USDA Report Not as Bearish as Anticipated

January 11, 2013 09:16 AM

Final 2012 corn production for 2012 was increased 55 million bushels to 10.780 billion bushels, 154 million bushels above expectations. Harvested acres were cut by only 300,000 acres, while yield was increased to 123.4 bpa. Offsetting the higher production was a net 100-million-bushel increase in demand.

Corn for feed use was increased 300 million bushels to 4.450 billion bushels while exports were slashed by 200 million bushels. Corn used in the production of ethanol was left unchanged at 4.50 billion bushels. As a result, overall ending stocks were cut 45 million bushels to 602 million, 65 million bushels below expectations. With today’s report, the market's focus is back on the tight supplies and need to ration demand. Dec. 1 stocks at 8.030 billion bushels were 180 million bushels below expectations, and below the range of estimates. The 2012/13 world ending stocks were cut 1.6 mmt to 116 mmt, the tightest in 6 years. The global stocks/use ratio at just over 13% is the tightest in the 30 years of data I have readily available. Corn production in Argentina/Brazil was raised a combined 1.5 mmt.

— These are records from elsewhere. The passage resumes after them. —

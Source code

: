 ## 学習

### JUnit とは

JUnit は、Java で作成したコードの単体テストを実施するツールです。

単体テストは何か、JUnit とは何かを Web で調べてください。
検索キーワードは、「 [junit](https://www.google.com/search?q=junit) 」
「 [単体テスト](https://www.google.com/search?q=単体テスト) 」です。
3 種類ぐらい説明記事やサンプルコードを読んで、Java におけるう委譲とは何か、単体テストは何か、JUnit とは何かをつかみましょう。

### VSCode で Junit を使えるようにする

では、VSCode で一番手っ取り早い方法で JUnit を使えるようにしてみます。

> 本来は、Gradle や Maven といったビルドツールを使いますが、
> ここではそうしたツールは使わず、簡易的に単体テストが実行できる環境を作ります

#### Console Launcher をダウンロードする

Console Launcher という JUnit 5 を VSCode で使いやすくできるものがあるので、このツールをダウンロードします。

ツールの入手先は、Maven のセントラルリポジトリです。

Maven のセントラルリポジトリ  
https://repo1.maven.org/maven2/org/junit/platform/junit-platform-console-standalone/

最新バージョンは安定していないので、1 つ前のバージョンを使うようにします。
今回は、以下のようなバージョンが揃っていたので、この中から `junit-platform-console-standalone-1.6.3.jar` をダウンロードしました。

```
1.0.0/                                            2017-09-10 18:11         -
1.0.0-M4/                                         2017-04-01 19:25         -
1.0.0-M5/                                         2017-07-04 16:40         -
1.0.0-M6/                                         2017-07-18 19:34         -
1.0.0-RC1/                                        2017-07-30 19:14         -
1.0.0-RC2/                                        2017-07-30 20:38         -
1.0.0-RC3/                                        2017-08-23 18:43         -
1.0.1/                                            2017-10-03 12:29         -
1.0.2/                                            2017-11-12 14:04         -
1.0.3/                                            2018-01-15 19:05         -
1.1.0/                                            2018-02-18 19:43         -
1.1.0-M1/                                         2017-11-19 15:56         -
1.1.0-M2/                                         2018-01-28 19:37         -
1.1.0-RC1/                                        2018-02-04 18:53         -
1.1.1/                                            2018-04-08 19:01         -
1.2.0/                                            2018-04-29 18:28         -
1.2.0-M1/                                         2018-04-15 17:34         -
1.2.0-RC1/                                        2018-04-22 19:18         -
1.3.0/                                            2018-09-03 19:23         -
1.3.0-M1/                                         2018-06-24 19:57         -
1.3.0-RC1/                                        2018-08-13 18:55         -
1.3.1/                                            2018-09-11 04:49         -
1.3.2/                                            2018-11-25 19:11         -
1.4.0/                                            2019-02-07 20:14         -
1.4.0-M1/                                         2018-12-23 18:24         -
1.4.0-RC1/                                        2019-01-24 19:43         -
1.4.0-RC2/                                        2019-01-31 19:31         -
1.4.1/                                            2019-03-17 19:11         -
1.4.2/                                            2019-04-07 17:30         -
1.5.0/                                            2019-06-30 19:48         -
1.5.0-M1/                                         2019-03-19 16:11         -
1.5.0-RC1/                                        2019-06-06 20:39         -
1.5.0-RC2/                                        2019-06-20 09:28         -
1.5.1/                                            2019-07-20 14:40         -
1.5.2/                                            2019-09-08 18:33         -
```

2012 soybean production was increased 44 million bushels to 3.015 billion bushels, 16 million bushels above expectations. Harvested acres in soybeans were raised 400,000 acres, while yield was increased to 39.6 bpa. Offsetting the higher production was a 39-million-bushel increase in demand. Crush was raised 35 million bushels to 1.605 billion, while the residual was increased by 4 million bushels. Exports were left unchanged at 1.345 billion bushels. Final ending stocks were raised 5 million bushels to 135 million, in line with expectations. Dec. 1 stocks at 1.966 billion bushels were nearly 20 million bushels below expectations. World ending stocks were cut by .5 mmt to 59.5 mmt. Argentine soybean production was cut by 1 mmt, while Brazilian soybean production was increased by 1.5 mmt.

2013 winter wheat seedings at 41.8 million acres were 500,000 acres above YA, however nearly 1 million acres below expectations. HRW wheat acres at 29.1 million were 1.2 million below expectations, while SRW wheat acres at 9.4 million were roughly 500,000 above expectations. Dec. 1 stocks at 1.660 billion bushels were slightly below expectations. The 2012/13 US wheat ending stocks were cut by 38 million bushels to 716 million, roughly 25 million bushels below expectations. Feed usage was raised by 35 million bushels to 350 million, the highest in 14 years. World ending stocks were left virtually unchanged at 176.6 mmt.

Today’s numbers seem most supportive for corn, as the need to ration demand of last year’s crop continues. This rationing process does appear a bit easier with a mammoth South American harvest about two months away. Stay tuned on their weather here forward. Soybeans are a bit disappointing as today’s report didn’t appear as bearish as the market feared going in. One would have expected a bit more of a price rebound. The market may be anticipating further production increases for the South American crops. While today’s wheat numbers were a bit supportive, $.30 higher seemed like a stretch. It appears the market was bracing for a bearish report and had an initial surge up when it didn’t materialize. Dry conditions in the Southern Plains will still be a concern for KC HRW wheat.